= 7-day SEC yield =

Investment metric for US mutual funds

The 7-day SEC Yield is a measure of performance in the interest rates of money market mutual funds offered by US mutual fund companies. It is also referred to as the 7-day Annualized Yield.

==Calculation==
The calculation is performed as follows:

1. Take the net interest income earned by the fund over the last 7 days and subtract 7 days of management fees.
2. Divide that dollar amount by the average size of the fund's investments over the same 7 days.
3. Multiply by 365/7 to give the 7-day SEC yield.

To calculate approximately how much interest one might earn in a money fund account, take the 7-day SEC yield, multiply by the amount invested, divide by the number of days in the year, and then multiply by the number of days in question. This does not take compounding into effect.
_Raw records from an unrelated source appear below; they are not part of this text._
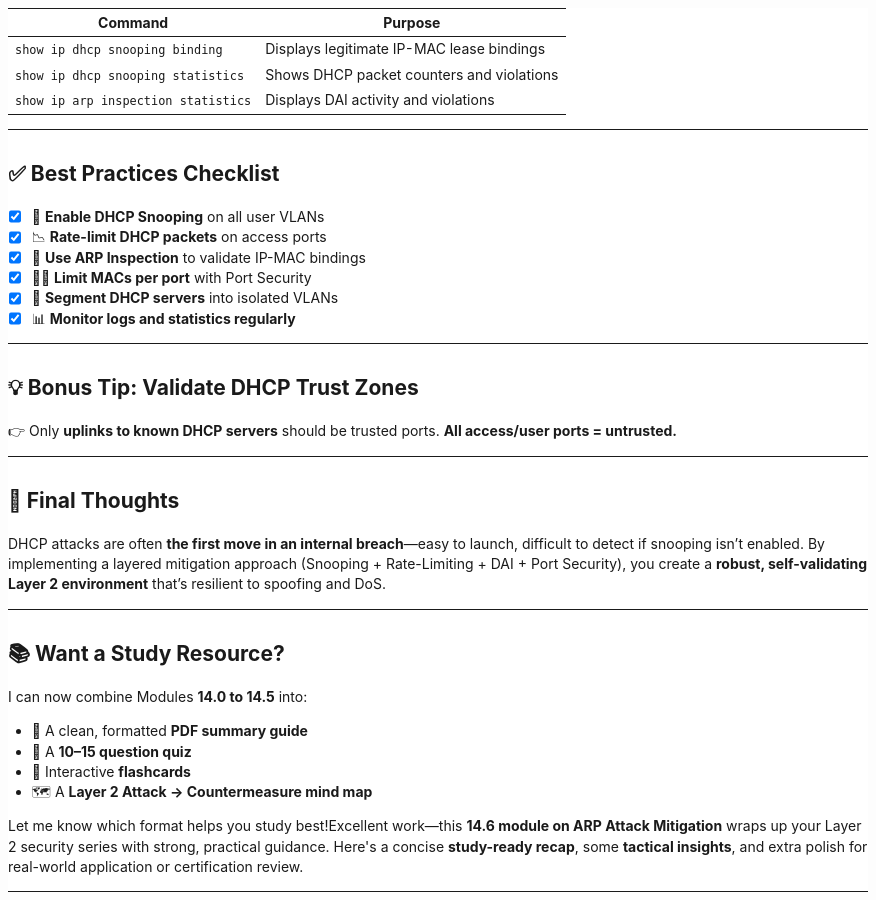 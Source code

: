 | **Command**                           | **Purpose**                                 |
|---------------------------------------|---------------------------------------------|
| `show ip dhcp snooping binding`       | Displays legitimate IP-MAC lease bindings   |
| `show ip dhcp snooping statistics`    | Shows DHCP packet counters and violations   |
| `show ip arp inspection statistics`   | Displays DAI activity and violations        |

---

## ✅ Best Practices Checklist

- [x] 🔐 **Enable DHCP Snooping** on all user VLANs
- [x] 📉 **Rate-limit DHCP packets** on access ports
- [x] 🧪 **Use ARP Inspection** to validate IP-MAC bindings
- [x] 🧍‍♂️ **Limit MACs per port** with Port Security
- [x] 🧭 **Segment DHCP servers** into isolated VLANs
- [x] 📊 **Monitor logs and statistics regularly**

---

## 💡 Bonus Tip: Validate DHCP Trust Zones
👉 Only **uplinks to known DHCP servers** should be trusted ports. **All access/user ports = untrusted.**

---

## 🚀 Final Thoughts

DHCP attacks are often **the first move in an internal breach**—easy to launch, difficult to detect if snooping isn’t enabled. By implementing a layered mitigation approach (Snooping + Rate-Limiting + DAI + Port Security), you create a **robust, self-validating Layer 2 environment** that’s resilient to spoofing and DoS.

---

## 📚 Want a Study Resource?

I can now combine Modules **14.0 to 14.5** into:

- 📄 A clean, formatted **PDF summary guide**
- 🧠 A **10–15 question quiz**
- 🎴 Interactive **flashcards**
- 🗺️ A **Layer 2 Attack → Countermeasure mind map**

Let me know which format helps you study best!Excellent work—this **14.6 module on ARP Attack Mitigation** wraps up your Layer 2 security series with strong, practical guidance. Here's a concise **study-ready recap**, some **tactical insights**, and extra polish for real-world application or certification review.

---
The 7-day SEC yield is only an estimate of the fund's actual yield, and may not necessarily reflect the yield that an investor would receive if they held the fund for a longer period of time.

==Examples==
The examples assume interest is withdrawn as it is earned and not allowed to compound.

- If one has $1000 invested for 30 days at a 7-day SEC yield of 5%, then:

(0.05 × $1000 ) / 365 ≈ $0.137 per day.

Multiply by 30 days to yield $4.11 in interest.

- If one has $1000 invested for 1 year at a 7-day SEC yield of 2%, then:

(0.02 × $1000 ) / 365 ≈ $0.05479 per day.

Multiply by 365 days to yield $20.00 in interest.